The reason that I am bringing this up is because in instances where the columns do not have a similar naming structure, I feel it would be easier to manually specify columns (e.g. colnames(df)
and then manually copy and paste the results of this statement, or to just reference these columns by d[,c(2,3,4,5)
)
As an example:
#pseudocode - does not work : OPTION 1
pivot_longer(df, -GROUP,
names_pattern = "c(CLASS_1_1, CLASS_2_1, CLASS_1_2, CLASS_2_2)",
names_to = c(".value", "Date"))
#pseudocode - does not work : OPTION 2
pivot_longer(df, -GROUP,
names_pattern = "df[,c(2,3,4,5)]",
names_to = c(".value", "Date"))
Anyone know?
Thanks!!
CodePudding user response:
If you want to type out the names, use a separator that names_sep
can pick out easily and rename the wide columns before the pivot, something like this:
first_part = c("Class_1", "Class_2", "Class_1", "Class_2")

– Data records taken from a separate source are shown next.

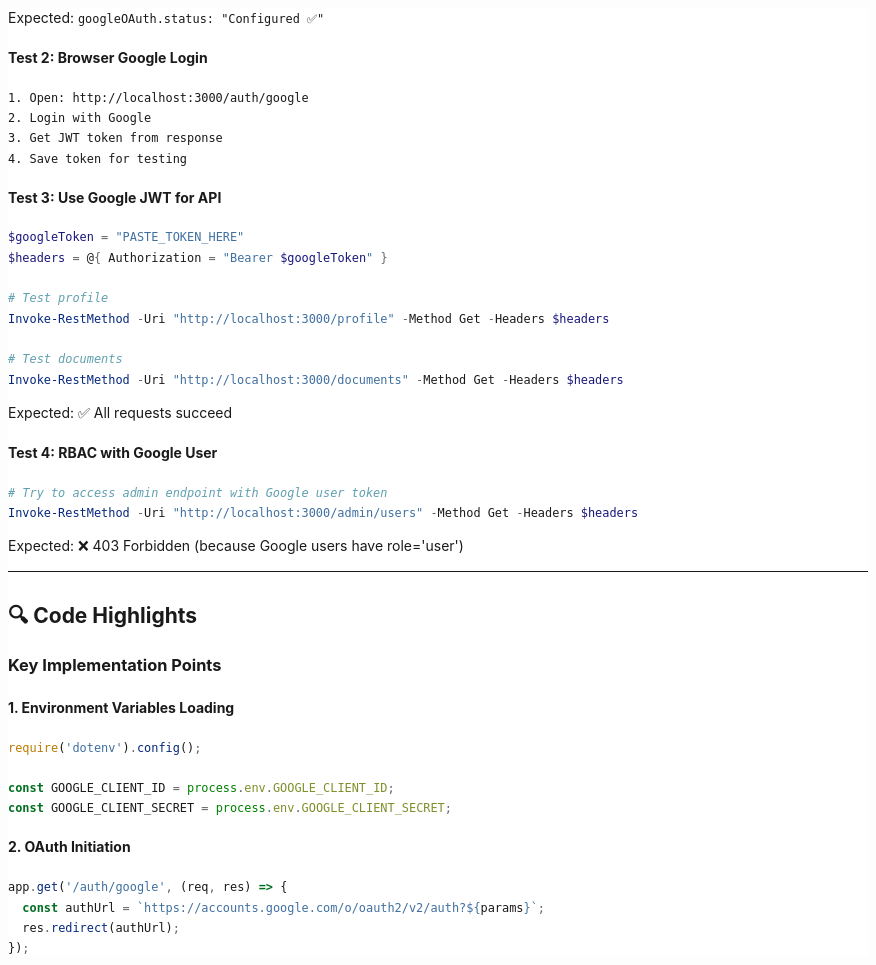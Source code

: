 Expected: `googleOAuth.status: "Configured ✅"`

#### Test 2: Browser Google Login
```
1. Open: http://localhost:3000/auth/google
2. Login with Google
3. Get JWT token from response
4. Save token for testing
```

#### Test 3: Use Google JWT for API
```powershell
$googleToken = "PASTE_TOKEN_HERE"
$headers = @{ Authorization = "Bearer $googleToken" }

# Test profile
Invoke-RestMethod -Uri "http://localhost:3000/profile" -Method Get -Headers $headers

# Test documents
Invoke-RestMethod -Uri "http://localhost:3000/documents" -Method Get -Headers $headers
```

Expected: ✅ All requests succeed

#### Test 4: RBAC with Google User
```powershell
# Try to access admin endpoint with Google user token
Invoke-RestMethod -Uri "http://localhost:3000/admin/users" -Method Get -Headers $headers
```

Expected: ❌ 403 Forbidden (because Google users have role='user')

---

## 🔍 Code Highlights

### Key Implementation Points

#### 1. Environment Variables Loading
```javascript
require('dotenv').config();

const GOOGLE_CLIENT_ID = process.env.GOOGLE_CLIENT_ID;
const GOOGLE_CLIENT_SECRET = process.env.GOOGLE_CLIENT_SECRET;
```

#### 2. OAuth Initiation
```javascript
app.get('/auth/google', (req, res) => {
  const authUrl = `https://accounts.google.com/o/oauth2/v2/auth?${params}`;
  res.redirect(authUrl);
});
```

second_part = c(1, 1, 2, 2)
first_part = c("Class_1", "Class_2", "Class_1", "Class_2")
second_part = c(1, 1, 2, 2)
names(df)[2:5] = paste(first_part, second_part, sep = "|")
pivot_longer(df, -GROUP,
names_sep = "\\|", # | is a special regex character so we escape it
names_to = c(".value", "Date"))
# # A tibble: 6 × 4
# GROUP Date Class_1 Class_2
# <chr> <chr> <dbl> <dbl>
# 1 A 1 20 37
# 2 A 2 15 84
# 3 B 1 60 22
# 4 B 2 100 18
# 5 C 1 82 8
# 6 C 2 76 88
Or in your original case you could give name_sep
an integer that will be interpreted as a position, in your example the split is always at the 8th character, but that leaves us with a trailing _
to clean up:
pivot_longer(df, -GROUP,
names_sep = 8,
names_to = c(".value", "Date")) %>%
rename_with(.fn = sub, pattern = "_$", replacement = "")
Or you could write a regex pattern to separate at the last _
, though this is a more complicated regex pattern:
pivot_longer(df, -GROUP,
names_sep = "_(?=[^_]*$)",
names_to = c(".value", "Date"))